St. Paul & the Broken Bones
Young Sick Camellia
(Records JV)
Rating: 3.5 out of 5 stars

From the artsy cover illustration and unusual album title to its often impenetrable lyrics, there is very little predictable about St. Paul & the Broken Bones’ third platter. Except of course lead singer/frontman Paul Janeway’s remarkably vibrant, soulful voice and the sweet/sassy R&B of the horn-enhanced music. 

That may be enough to put this over the top for fans. Still, it’s a challenging listen, especially for those looking for meaning in the often inscrutable words that populate these tunes. Between the unrehearsed short snippets of found voices from elderly Southerners that punctuate the album in short bursts and production by Jack Splash (Kendrick Lamar, Mayer Hawthorne), this screams “major statement.” As such, it takes some patience to digest. The sound changes radically throughout the set from the radio-ready, slick disco-era groove of the opening “Convex” and the Bee Gees circa Main Course “Apollo” to the experimental percussion that kicks off “Mr. Invisible,” displaying the band’s diversity.

Unpacking what is going on with words such as “Domesticated problems losing all their teeth/ Can I police?” and “Judas ain’t dead in modern love/ Ambition kills all who want to run/ Take it all away” will require some time, if you’re willing to try. Titling a song “NASA” that never uses that word and only obliquely references “moondust” in its first words is another head-scratcher.

Better to focus instead on the shimmering, 60’s-styled R&B and Janeway’s instantly recognizable voice. He shifts into one of the most convincing falsettos since Barry Gibb on “LivWithOutU,” seemingly about loving a digital creation, and leaves the explanations behind the meanings for another day. There’s something magical when Janeway goes all Al Green on “Apollo” as the rhythm section grinds a groove as righteous as anything from the Philadelphia International label at its peak. 

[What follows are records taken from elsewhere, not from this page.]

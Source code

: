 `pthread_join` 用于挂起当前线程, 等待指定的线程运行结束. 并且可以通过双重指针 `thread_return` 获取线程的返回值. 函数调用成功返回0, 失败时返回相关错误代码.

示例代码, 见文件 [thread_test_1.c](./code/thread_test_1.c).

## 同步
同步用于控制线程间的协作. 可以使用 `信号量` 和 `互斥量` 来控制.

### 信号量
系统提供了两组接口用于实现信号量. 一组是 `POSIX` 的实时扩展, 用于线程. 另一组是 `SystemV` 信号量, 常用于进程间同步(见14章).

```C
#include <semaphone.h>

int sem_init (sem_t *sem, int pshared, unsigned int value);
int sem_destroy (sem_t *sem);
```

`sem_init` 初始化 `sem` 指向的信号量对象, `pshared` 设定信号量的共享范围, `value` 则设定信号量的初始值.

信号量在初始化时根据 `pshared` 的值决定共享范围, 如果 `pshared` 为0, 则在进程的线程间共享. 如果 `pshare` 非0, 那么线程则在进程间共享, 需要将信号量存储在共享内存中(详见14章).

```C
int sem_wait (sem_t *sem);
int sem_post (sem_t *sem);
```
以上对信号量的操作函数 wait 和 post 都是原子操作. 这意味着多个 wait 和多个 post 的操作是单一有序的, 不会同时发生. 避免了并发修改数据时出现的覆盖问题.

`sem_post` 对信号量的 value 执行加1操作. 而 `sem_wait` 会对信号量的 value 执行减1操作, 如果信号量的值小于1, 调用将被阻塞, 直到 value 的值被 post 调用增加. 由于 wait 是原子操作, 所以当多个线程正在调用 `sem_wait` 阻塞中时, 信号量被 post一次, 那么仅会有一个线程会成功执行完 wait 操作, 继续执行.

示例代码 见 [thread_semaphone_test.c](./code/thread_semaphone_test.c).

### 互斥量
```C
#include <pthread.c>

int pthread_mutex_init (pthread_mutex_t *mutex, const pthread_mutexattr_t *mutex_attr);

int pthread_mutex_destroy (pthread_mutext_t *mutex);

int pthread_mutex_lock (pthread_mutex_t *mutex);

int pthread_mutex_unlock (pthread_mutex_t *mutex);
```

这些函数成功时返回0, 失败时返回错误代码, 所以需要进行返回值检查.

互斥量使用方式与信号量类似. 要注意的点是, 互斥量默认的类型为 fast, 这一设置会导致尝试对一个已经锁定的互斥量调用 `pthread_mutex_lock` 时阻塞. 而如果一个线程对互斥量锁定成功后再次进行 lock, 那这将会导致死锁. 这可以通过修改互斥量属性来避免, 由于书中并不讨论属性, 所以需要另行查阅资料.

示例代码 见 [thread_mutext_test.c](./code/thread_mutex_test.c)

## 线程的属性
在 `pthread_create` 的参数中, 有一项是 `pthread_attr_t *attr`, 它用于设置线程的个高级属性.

The vibe alters for the ballad “Hurricanes” that gradually builds from an acoustic beginning to a rumbling crescendo.  It’s the album’s quietest moment, where Janeway’s voice takes a ghostly, often eerie approach. Strings enhance the throbbing ballad “Concave,” bringing a skewed, dreamy quality. The closing, orchestrated “Bruised Fruit,” a look at a crumbling relationship, gives Janeway the freedom to use his voice almost like a saxophone, skittering between the words with a nimble grace that glides from angry to sensitive. He’s a terrific, magnetic frontman.

Even if these songs (joint credited, along with Splash) are difficult, even impossible, to unravel conceptually and often too fussy for their own good, there’s enough pure retro soul music to grab your attention. A band this large is best when they don’t overthink the arrangements and just groove, something you wish would happen more often on this impressive if occasionally strained release.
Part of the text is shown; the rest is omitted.